Serene. Unruffled. Unruffle-able.

“I—”

“Lady Amelia isn’t frivolous,” Peter called from the side of the room where he was waiting with a bottle of wine.

If her guests had been shocked at the conversation prior, it was nothing compared to the shock of hearing a footman contribute to the conversation.

“Thank you, Peter,” Amelia said. “That’s enough.”

But the boy was not to be silenced. “She works hard, she does. Hard as anyone. Why, she polished the ballroom floor herself.”

Her heart stopped. Her breath would not come. If ever the floor would just open up and swallow her, please God let it be now.

Snorts of laughter and giggling came at her from all directions—each sound a hot iron to the skin.

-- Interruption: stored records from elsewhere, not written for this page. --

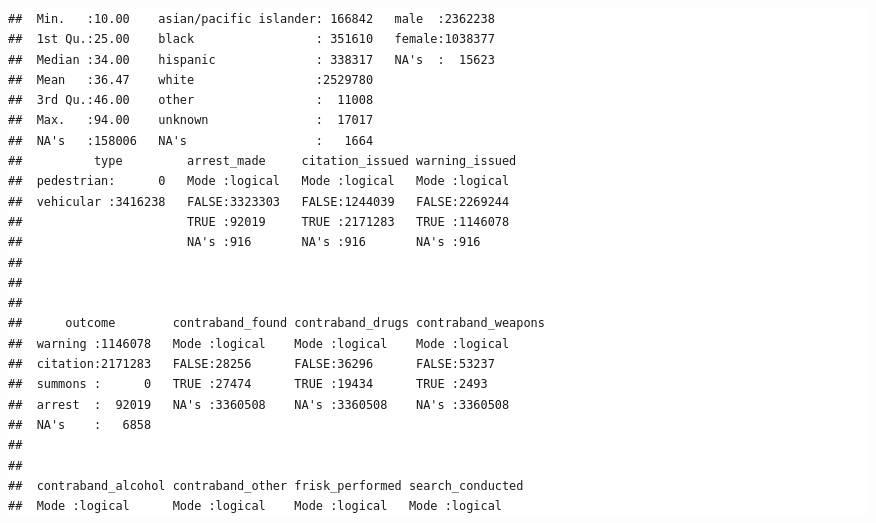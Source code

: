     ##  Min.   :10.00    asian/pacific islander: 166842   male  :2362238  
    ##  1st Qu.:25.00    black                 : 351610   female:1038377  
    ##  Median :34.00    hispanic              : 338317   NA's  :  15623  
    ##  Mean   :36.47    white                 :2529780                   
    ##  3rd Qu.:46.00    other                 :  11008                   
    ##  Max.   :94.00    unknown               :  17017                   
    ##  NA's   :158006   NA's                  :   1664                   
    ##          type         arrest_made     citation_issued warning_issued 
    ##  pedestrian:      0   Mode :logical   Mode :logical   Mode :logical  
    ##  vehicular :3416238   FALSE:3323303   FALSE:1244039   FALSE:2269244  
    ##                       TRUE :92019     TRUE :2171283   TRUE :1146078  
    ##                       NA's :916       NA's :916       NA's :916      
    ##                                                                      
    ##                                                                      
    ##                                                                      
    ##      outcome        contraband_found contraband_drugs contraband_weapons
    ##  warning :1146078   Mode :logical    Mode :logical    Mode :logical     
    ##  citation:2171283   FALSE:28256      FALSE:36296      FALSE:53237       
    ##  summons :      0   TRUE :27474      TRUE :19434      TRUE :2493        
    ##  arrest  :  92019   NA's :3360508    NA's :3360508    NA's :3360508     
    ##  NA's    :   6858                                                       
    ##                                                                         
    ##                                                                         
    ##  contraband_alcohol contraband_other frisk_performed search_conducted
    ##  Mode :logical      Mode :logical    Mode :logical   Mode :logical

She twisted a napkin in her lap and smiled widely even though she could feel the cracks appearing all over her. “You’re dismissed, Peter.”

“But—”

“Out, before I reconsider your employment entirely.”

Peter stiffened.

For a moment, she thought he was going to argue, to say something else that would make her a mockery in front of her guests. But he knocked his heels together and stalked down the length of the room toward the servants’ entrance.

“You need a better class of footman,” Luella said.

“Servants are not hired for their wits.”

As soon as the words were out of her mouth, she regretted them. Not just because the hard slam of the door suggested Peter heard her or because Fiona was looking at her with such disappointment.

No, she regretted them because it was the cruel kind of thing she’d have said months ago, before she knew better. Was better.

Shame ate up every inch of her. Blinking back the tears before they could be seen, she looked to Benedict for support.

He looked back, his face set in an expression of absolute disgust.

Chapter28

Servants are not hired for their wits.

Benedict had been a fool to think that the life he’d built had a foundation of anything but sand. For all that his wife had appeared happy and content, it had taken two short days back with her friends for all of that to shatter.